O Ministério do Interior do Reino Unido confirmou em 26 de maio que cidadãos sul-africanos poderão permanecer sem visto por 90 dias a partir de 1º de julho de 2026. Autoridades citaram o fortalecimento dos laços econômicos após o acordo comercial entre Reino Unido e África do Sul assinado em abril. A mudança substitui a exigência anterior de visto de 180 dias para a maioria dos visitantes.
Os solicitantes ainda precisam preencher um formulário ETA online pelo menos 72 horas antes da partida. O processamento leva menos de 48 horas e custa £10. Estadias excessivas resultarão em banimento automático de entrada por três anos.
Viajantes a negócios de Joanesburgo e Cidade do Cabo receberam bem a medida. Voos diretos da British Airways e Virgin Atlantic devem registrar aumento de 15% nas reservas neste verão. Órgãos de turismo de ambos os países estão lançando campanhas de marketing conjuntas.

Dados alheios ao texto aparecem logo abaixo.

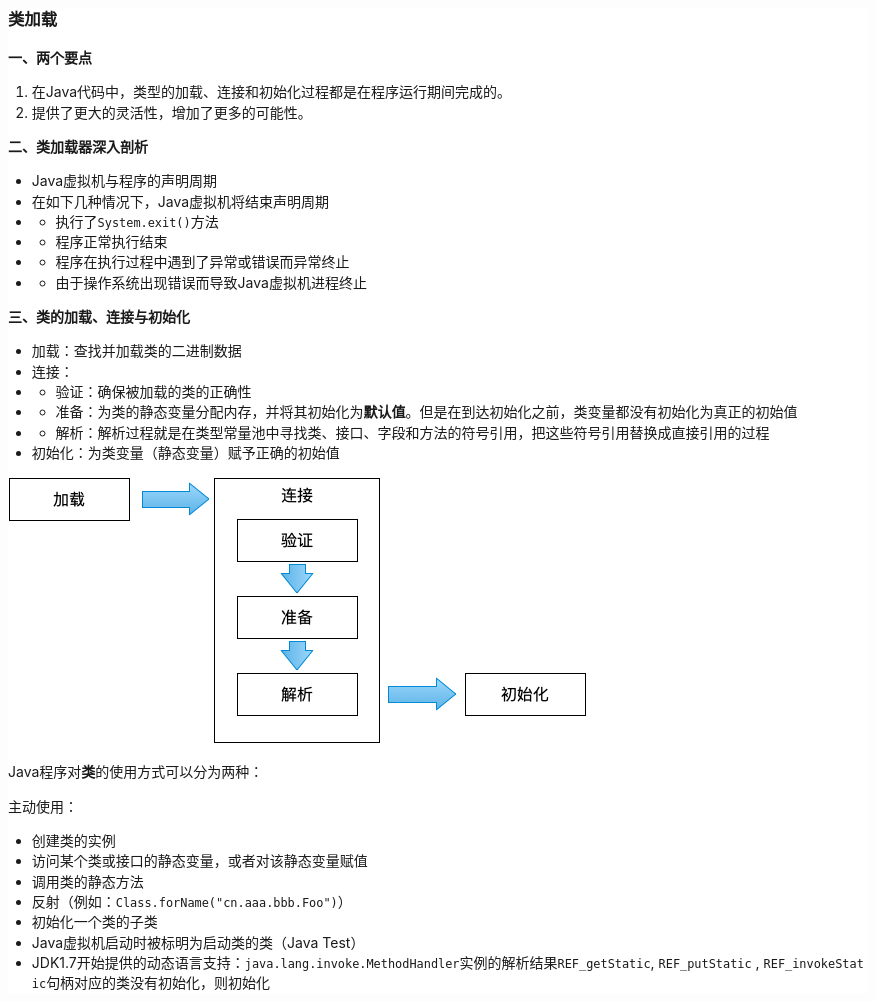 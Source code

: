 ### 类加载

**一、两个要点**

1. 在Java代码中，类型的加载、连接和初始化过程都是在程序运行期间完成的。
2. 提供了更大的灵活性，增加了更多的可能性。

**二、类加载器深入剖析**

- Java虚拟机与程序的声明周期
- 在如下几种情况下，Java虚拟机将结束声明周期
-
    - 执行了`System.exit()`方法
-
    - 程序正常执行结束
-
    - 程序在执行过程中遇到了异常或错误而异常终止
-
    - 由于操作系统出现错误而导致Java虚拟机进程终止

**三、类的加载、连接与初始化**

- 加载：查找并加载类的二进制数据
- 连接：
-
    - 验证：确保被加载的类的正确性
-
    - 准备：为类的静态变量分配内存，并将其初始化为**默认值**。但是在到达初始化之前，类变量都没有初始化为真正的初始值
-
    - 解析：解析过程就是在类型常量池中寻找类、接口、字段和方法的符号引用，把这些符号引用替换成直接引用的过程
- 初始化：为类变量（静态变量）赋予正确的初始值

![类的加载连接初始化](images/类的加载连接初始化.png)

Java程序对**类**的使用方式可以分为两种：

主动使用：

- 创建类的实例
- 访问某个类或接口的静态变量，或者对该静态变量赋值
- 调用类的静态方法
- 反射（例如：`Class.forName("cn.aaa.bbb.Foo")`）
- 初始化一个类的子类
- Java虚拟机启动时被标明为启动类的类（Java Test）
- JDK1.7开始提供的动态语言支持：`java.lang.invoke.MethodHandler`实例的解析结果`REF_getStatic`, `REF_putStatic`
  , `REF_invokeStatic`句柄对应的类没有初始化，则初始化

Oficiais da Border Force em Heathrow e Manchester receberão treinamento atualizado até 15 de junho. Famílias que planejam viagens europeias com múltiplos destinos devem verificar as regras de voos de conexão com as companhias aéreas. A política vigorará até dezembro de 2028, quando será revisada.

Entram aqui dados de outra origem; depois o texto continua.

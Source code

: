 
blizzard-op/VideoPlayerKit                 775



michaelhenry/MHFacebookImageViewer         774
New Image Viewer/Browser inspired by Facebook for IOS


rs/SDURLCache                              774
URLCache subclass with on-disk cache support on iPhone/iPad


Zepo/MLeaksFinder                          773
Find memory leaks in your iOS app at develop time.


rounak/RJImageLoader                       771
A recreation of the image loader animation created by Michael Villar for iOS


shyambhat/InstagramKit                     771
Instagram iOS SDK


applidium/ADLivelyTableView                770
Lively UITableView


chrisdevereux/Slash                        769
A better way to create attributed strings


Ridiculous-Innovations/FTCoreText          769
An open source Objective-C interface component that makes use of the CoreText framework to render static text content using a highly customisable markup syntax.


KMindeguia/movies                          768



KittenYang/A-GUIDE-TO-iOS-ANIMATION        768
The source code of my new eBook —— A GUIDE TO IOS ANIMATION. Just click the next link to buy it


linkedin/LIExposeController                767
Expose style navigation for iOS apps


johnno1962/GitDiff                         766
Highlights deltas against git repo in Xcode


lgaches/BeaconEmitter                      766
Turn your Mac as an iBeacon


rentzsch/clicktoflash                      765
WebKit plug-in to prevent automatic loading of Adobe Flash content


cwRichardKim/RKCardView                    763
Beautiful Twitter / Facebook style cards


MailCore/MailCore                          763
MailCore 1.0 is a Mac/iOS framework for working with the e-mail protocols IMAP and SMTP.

Agências de viagens relatam aumento precoce nas reservas de pacotes para Londres e Edimburgo. Portadores de passaporte sul-africano antes precisavam solicitar vistos de visitante que custavam £95. O novo sistema elimina essa barreira financeira para estadias curtas.
Autoridades alertam que antecedentes criminais ou violações anteriores de imigração ainda exigem autorização separada. Nômades digitais podem solicitar o novo visto de trabalhador remoto do Reino Unido caso as estadias excedam 90 dias. Orientações completas estarão disponíveis no site gov.uk a partir de 1º de junho.
Analistas do setor preveem liberalizações semelhantes de vistos com outras nações da Commonwealth até 2027. Viajantes sul-africanos devem monitorar anúncios das companhias aéreas sobre eventuais declarações de saúde ainda em vigor.